Data imbalance poses a severe challenge in hydrological machine learning (ML) applications by limiting model performance and interpretability, whereas solutions remain limited. This study evaluates the impact of advanced sampling methods, particularly feature space coverage sampling (FSCS), on model performance in predicting forest cover types and saturated hydraulic conductivity (Ks); mechanism underlying its efficacy; and impact on model interpretability. Using ML algorithms such as random forest (RF) and LightGBM (LGB) across various training set sizes, we demonstrated that FSCS significantly mitigates data imbalance, enhancing model accuracy, feature importance estimation, and interpretability. Two widely used hydrological data sets were analyzed: a large multiclass forest cover type data set from Roosevelt National Forest (110,393 samples) and continuous-value data set of soil properties from the USKSAT database (18,729 samples). In total, 1,720 models were constructed and optimized, combining different sampling methods, training set sizes, and algorithms. Balanced sampling, conditioned Latin hypercube sampling, and FSCS consistently outperformed simple random sampling.
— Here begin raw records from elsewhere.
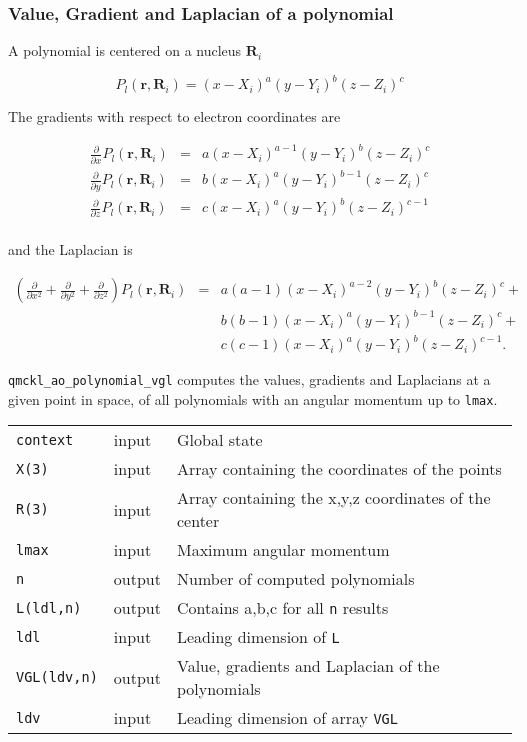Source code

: \subsubsection{Value, Gradient and Laplacian of a polynomial}
\label{sec:org2844591}

A polynomial is centered on a nucleus \(\mathbf{R}_i\)

\[
   P_l(\mathbf{r},\mathbf{R}_i)  =   (x-X_i)^a (y-Y_i)^b (z-Z_i)^c 
   \]

The gradients with respect to electron coordinates are

\begin{eqnarray*} 
\frac{\partial }{\partial x} P_l\left(\mathbf{r},\mathbf{R}_i \right) &
               = & a (x-X_i)^{a-1} (y-Y_i)^b (z-Z_i)^c \\
\frac{\partial }{\partial y} P_l\left(\mathbf{r},\mathbf{R}_i \right) &
               = & b (x-X_i)^a (y-Y_i)^{b-1} (z-Z_i)^c \\
\frac{\partial }{\partial z} P_l\left(\mathbf{r},\mathbf{R}_i \right) &
               = & c (x-X_i)^a (y-Y_i)^b (z-Z_i)^{c-1} \\
\end{eqnarray*} 

and the Laplacian is

\begin{eqnarray*} 
\left( \frac{\partial }{\partial x^2} + 
           \frac{\partial }{\partial y^2} + 
           \frac{\partial }{\partial z^2} \right) P_l
           \left(\mathbf{r},\mathbf{R}_i \right) &  = &  
         a(a-1) (x-X_i)^{a-2} (y-Y_i)^b (z-Z_i)^c + \\
      && b(b-1) (x-X_i)^a (y-Y_i)^{b-1} (z-Z_i)^c + \\
      && c(c-1) (x-X_i)^a (y-Y_i)^b (z-Z_i)^{c-1}.
\end{eqnarray*}

\texttt{qmckl\_ao\_polynomial\_vgl} computes the values, gradients and
Laplacians at a given point in space, of all polynomials with an
angular momentum up to \texttt{lmax}.

\begin{center}
\begin{tabular}{lll}
\texttt{context} & input & Global state\\
\texttt{X(3)} & input & Array containing the coordinates of the points\\
\texttt{R(3)} & input & Array containing the x,y,z coordinates of the center\\
\texttt{lmax} & input & Maximum angular momentum\\
\texttt{n} & output & Number of computed polynomials\\
\texttt{L(ldl,n)} & output & Contains a,b,c for all \texttt{n} results\\
\texttt{ldl} & input & Leading dimension of \texttt{L}\\
\texttt{VGL(ldv,n)} & output & Value, gradients and Laplacian of the polynomials\\
\texttt{ldv} & input & Leading dimension of array \texttt{VGL}\\
\end{tabular}
\end{center}

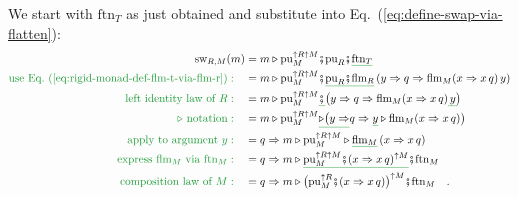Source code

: We start with $\text{ftn}_{T}$ as just obtained and substitute into
Eq.~(\ref{eq:define-swap-via-flatten}):
\begin{align}
\text{sw}_{R,M}(m) & =m\triangleright\text{pu}_{M}^{\uparrow R\uparrow M}\bef\text{pu}_{R}\bef\gunderline{\text{ftn}_{T}}\nonumber \\
{\color{greenunder}\text{use Eq.~(\ref{eq:rigid-monad-def-flm-t-via-flm-r})}:}\quad & =m\triangleright\text{pu}_{M}^{\uparrow R\uparrow M}\bef\gunderline{\text{pu}_{R}\bef\text{flm}_{R}}\left(y\Rightarrow q\Rightarrow\text{flm}_{M}(x\Rightarrow x\,q)\,y\right)\nonumber \\
{\color{greenunder}\text{left identity law of }R:}\quad & =m\triangleright\text{pu}_{M}^{\uparrow R\uparrow M}\gunderline{\bef}\big(y\Rightarrow q\Rightarrow\text{flm}_{M}(x\Rightarrow x\,q)\gunderline{\,y}\big)\nonumber \\
{\color{greenunder}\triangleright\text{ notation}:}\quad & =m\triangleright\text{pu}_{M}^{\uparrow R\uparrow M}\gunderline{\triangleright\big(y\Rightarrow}q\Rightarrow\gunderline y\triangleright\text{flm}_{M}(x\Rightarrow x\,q)\big)\\
{\color{greenunder}\text{apply to argument }y:}\quad & =q\Rightarrow m\triangleright\text{pu}_{M}^{\uparrow R\uparrow M}\triangleright\gunderline{\text{flm}_{M}}\left(x\Rightarrow x\,q\right)\nonumber \\
{\color{greenunder}\text{express }\text{flm}_{M}\text{ via }\text{ftn}_{M}:}\quad & =q\Rightarrow m\triangleright\gunderline{\text{pu}_{M}^{\uparrow R\uparrow M}\bef(x\Rightarrow x\,q)^{\uparrow M}}\bef\text{ftn}_{M}\nonumber \\
{\color{greenunder}\text{composition law of }M:}\quad & =q\Rightarrow m\triangleright\big(\text{pu}_{M}^{\uparrow R}\bef(x\Rightarrow x\,q)\big)^{\uparrow M}\bef\text{ftn}_{M}\quad.\label{eq:rigid-monad-swap-derivation2}
\end{align}
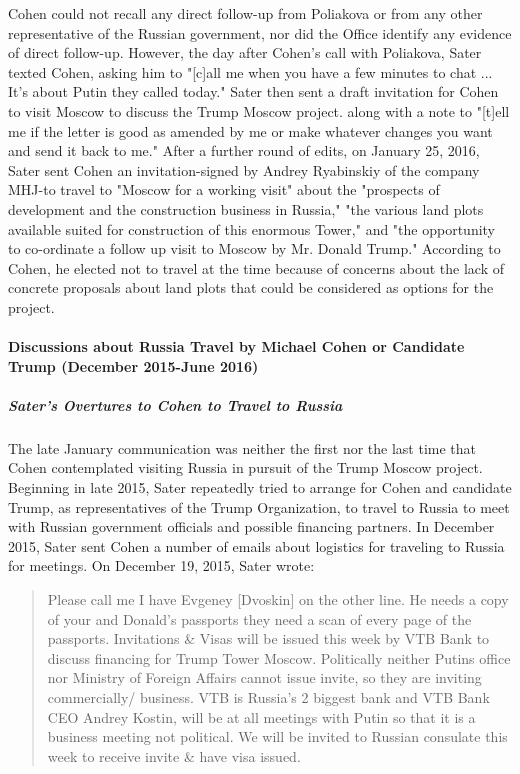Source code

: Cohen could not recall any direct follow-up from Poliakova or from any other representative of the Russian government, nor did the Office identify any evidence of direct follow-up.
However, the day after Cohen's call with Poliakova, Sater texted Cohen, asking him to "[c]all me when you have a few minutes to chat ... It's about Putin they called today."%
Sater then sent a draft invitation for Cohen to visit Moscow to discuss the Trump Moscow project.%
along with a note to "[t]ell me if the letter is good as amended by me or make whatever changes you want and send it back to me."%
After a further round of edits, on January 25, 2016, Sater sent Cohen an invitation-signed by Andrey Ryabinskiy of the company MHJ-to travel to "Moscow for a working visit" about the "prospects of development and the construction business in Russia," "the various land plots available suited for construction of this enormous Tower," and "the opportunity to co-ordinate a follow up visit to Moscow by Mr. Donald Trump."%
According to Cohen, he elected not to travel at the time because of concerns about the lack of concrete proposals about land plots that could be considered as options for the project.%

\paragraph{Discussions about Russia Travel by Michael Cohen or Candidate Trump (December 2015-June 2016)}

\subparagraph{Sater's Overtures to Cohen to Travel to Russia}

The late January communication was neither the first nor the last time that Cohen contemplated visiting Russia in pursuit of the Trump Moscow project.
Beginning in late 2015, Sater repeatedly tried to arrange for Cohen and candidate Trump, as representatives of the Trump Organization, to travel to Russia to meet with Russian government officials and possible financing partners.
In December 2015, Sater sent Cohen a number of emails about logistics for traveling to Russia for meetings.%
On December 19, 2015, Sater wrote:

\begin{quote}
Please call me I have Evgeney [Dvoskin] on the other line.%
He needs a copy of your and Donald's passports they need a scan of every page of the passports.
Invitations \& Visas will be issued this week by VTB Bank to discuss financing for Trump Tower Moscow. Politically neither Putins office nor Ministry of Foreign Affairs cannot issue invite, so they are inviting commercially/ business.
VTB is Russia's 2 biggest bank and VTB Bank CEO Andrey Kostin, will be at all meetings with Putin so that it is a business meeting not political.
We will be invited to Russian consulate this week to receive invite \& have visa issued.%
\end{quote}

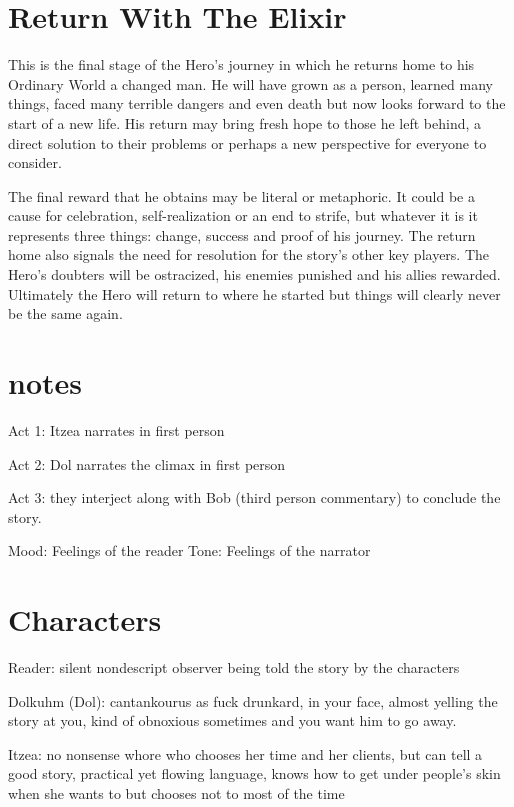 \documentclass[oneside]{book}
\begin{document}
\newpage

\chapter{Return With The Elixir}

This is the final stage of the Hero's journey in which he returns home to his Ordinary World a changed man. He will have grown as a person, learned many things, faced many terrible dangers and even death but now looks forward to the start of a new life. His return may bring fresh hope to those he left behind, a direct solution to their problems or perhaps a new perspective for everyone to consider.

The final reward that he obtains may be literal or metaphoric. It could be a cause for celebration, self-realization or an end to strife, but whatever it is it represents three things: change, success and proof of his journey. The return home also signals the need for resolution for the story's other key players. The Hero's doubters will be ostracized, his enemies punished and his allies rewarded. Ultimately the Hero will return to where he started but things will clearly never be the same again.



\newpage

\appendix

\chapter{notes}

Act 1: Itzea narrates in first person

Act 2: Dol narrates the climax in first person

Act 3: they interject along with Bob (third person commentary) to conclude the story. 

Mood: Feelings of the reader
Tone: Feelings of the narrator



\chapter{Characters}

Reader: silent nondescript observer being told the story by the characters

Dolkuhm (Dol): cantankourus as fuck drunkard, in your face, almost yelling the story at you, kind of obnoxious sometimes and you want him to go away. 

Itzea: no nonsense whore who chooses her time and her clients, but can tell a good story, practical yet flowing language, knows how to get under people's skin when she wants to but chooses not to most of the time
\end{document}
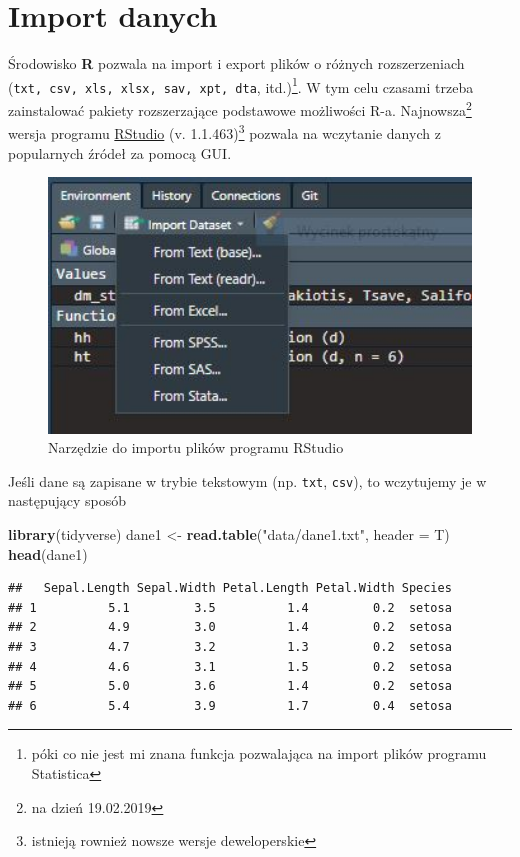 \documentclass[
]{book}
\newenvironment{Shaded}{\begin{snugshade}}{\end{snugshade}}
\newcommand{\AttributeTok}[1]{\textcolor[rgb]{0.13,0.29,0.53}{#1}}
\newcommand{\FunctionTok}[1]{\textcolor[rgb]{0.13,0.29,0.53}{\textbf{#1}}}
\newcommand{\NormalTok}[1]{#1}
\newcommand{\OtherTok}[1]{\textcolor[rgb]{0.56,0.35,0.01}{#1}}
\newcommand{\StringTok}[1]{\textcolor[rgb]{0.31,0.60,0.02}{#1}}
\theoremstyle{plain}
\theoremstyle{definition}
\theoremstyle{definition}
\theoremstyle{definition}
\theoremstyle{definition}
\theoremstyle{definition}
\theoremstyle{remark}
\begin{document}
\chapter{Import danych}\label{roz1}

Środowisko \textbf{R} pozwala na import i export plików o różnych rozszerzeniach (\texttt{txt,\ csv,\ xls,\ xlsx,\ sav,\ xpt,\ dta}, itd.)\footnote{póki co nie jest mi znana funkcja pozwalająca na import plików programu Statistica}. W tym celu czasami trzeba zainstalować pakiety rozszerzające podstawowe możliwości R-a. Najnowsza\footnote{na dzień 19.02.2019} wersja programu \href{https://www.rstudio.com}{RStudio} (v. 1.1.463)\footnote{istnieją rownież nowsze wersje deweloperskie} pozwala na wczytanie danych z popularnych źródeł za pomocą GUI.

\begin{figure}
\includegraphics[width=4.77in]{images/import} \caption{Narzędzie do importu plików programu RStudio}\label{fig:import1}
\end{figure}

Jeśli dane są zapisane w trybie tekstowym (np. \texttt{txt}, \texttt{csv}), to wczytujemy je w następujący sposób

\begin{Shaded}
\begin{Highlighting}[]
\FunctionTok{library}\NormalTok{(tidyverse)}
\NormalTok{dane1 }\OtherTok{\textless{}{-}} \FunctionTok{read.table}\NormalTok{(}\StringTok{"data/dane1.txt"}\NormalTok{, }\AttributeTok{header =}\NormalTok{ T)}
\FunctionTok{head}\NormalTok{(dane1)}
\end{Highlighting}
\end{Shaded}

\begin{verbatim}
##   Sepal.Length Sepal.Width Petal.Length Petal.Width Species
## 1          5.1         3.5          1.4         0.2  setosa
## 2          4.9         3.0          1.4         0.2  setosa
## 3          4.7         3.2          1.3         0.2  setosa
## 4          4.6         3.1          1.5         0.2  setosa
## 5          5.0         3.6          1.4         0.2  setosa
## 6          5.4         3.9          1.7         0.4  setosa
\end{verbatim}
\end{document}
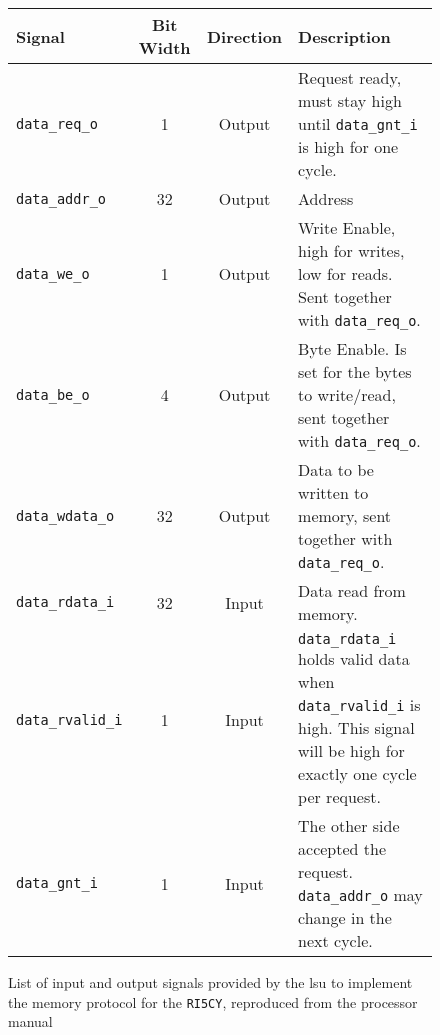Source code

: \begin{figure}[htbp]
	\renewcommand{\arraystretch}{1.4}
	\begin{tabular}{lccp{7cm}}
		\hline
		\textbf{Signal} & \textbf{Bit Width} &\textbf{Direction} & \textbf{Description} \\
		\hline
		\texttt{data\_req\_o}
& 1 & Output & Request ready, must stay high until \texttt{data\_gnt\_i} is high for one cycle. \\
		\texttt{data\_addr\_o} & 32 & Output & Address \\
	  	\texttt{data\_we\_o}
& 1 & Output & Write Enable, high for writes, low for reads. Sent together with \texttt{data\_req\_o}. \\
	  	\texttt{data\_be\_o} & 4 & Output & Byte Enable. Is set for the bytes to write/read, sent together with \texttt{data\_req\_o}. \\
	  	\texttt{data\_wdata\_o} & 32
& Output & Data to be written to memory, sent together with \texttt{data\_req\_o}. \\
	  	\texttt{data\_rdata\_i} & 32 & Input & Data read from memory. \\
		\texttt{data\_rvalid\_i} & 1 & Input & \texttt{data\_rdata\_i} holds valid data when \texttt{data\_rvalid\_i} is high. This signal will be high for exactly one cycle per request. \\
		\texttt{data\_gnt\_i} & 1 & Input & The other side accepted the request. \texttt{data\_addr\_o} may change in the next cycle. \\
		\hline
	\end{tabular}
\caption{List of input and output signals provided by the \gls{lsu} to implement the memory protocol for the \texttt{RI5CY}, reproduced from the processor manual \cite{andreastraberRI5CYUserManual2017}}
\label{fig:signal-table}
\end{figure}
Despite using smaller training sets and simpler RF models, FSCS-trained models matched or surpassed the performance of those using larger data sets or more complex LGB models. SHAP analysis revealed that FSCS enhanced feature–target relationship clarity, emphasizing feature interactions and improving model interpretability. These findings highlight the potential of advanced sampling methods for not only addressing data imbalance but also providing more accurate prior information for model training, thereby enhancing reliability, accuracy, and interpretability in ML for hydrological applications.

查看原文本刊更多论文

解决水文机器学习中的数据不平衡：先进采样方法对性能和可解释性的影响

数据不平衡通过限制模型性能和可解释性，给水文机器学习（ML）应用带来了严峻的挑战，而解决方案仍然有限。本研究评估了先进的采样方法，特别是特征空间覆盖采样（FSCS）对预测森林覆盖类型和饱和水力传导率（Ks）的模型性能的影响；其作用机制；以及对模型可解释性的影响。在不同的训练集上使用随机森林（RF）和LightGBM （LGB）等机器学习算法，我们证明了FSCS显著减轻了数据不平衡，提高了模型准确性、特征重要性估计和可解释性。本文分析了两个广泛使用的水文数据集：来自罗斯福国家森林的大型多类别森林覆盖类型数据集（110393个样本）和来自USKSAT数据库的连续值土壤属性数据集（18729个样本）。结合不同的采样方法、训练集大小和算法，共构建和优化了1720个模型。平衡抽样、条件拉丁超立方抽样和FSCS始终优于简单随机抽样。尽管使用较小的训练集和更简单的RF模型，但fscs训练的模型的性能与使用较大数据集或更复杂的LGB模型的模型相当或超过。SHAP分析显示，FSCS增强了特征-目标关系的清晰度，强调了特征的相互作用，提高了模型的可解释性。这些发现突出了先进采样方法的潜力，不仅可以解决数据不平衡问题，还可以为模型训练提供更准确的先验信息，从而提高ML在水文应用中的可靠性、准确性和可解释性。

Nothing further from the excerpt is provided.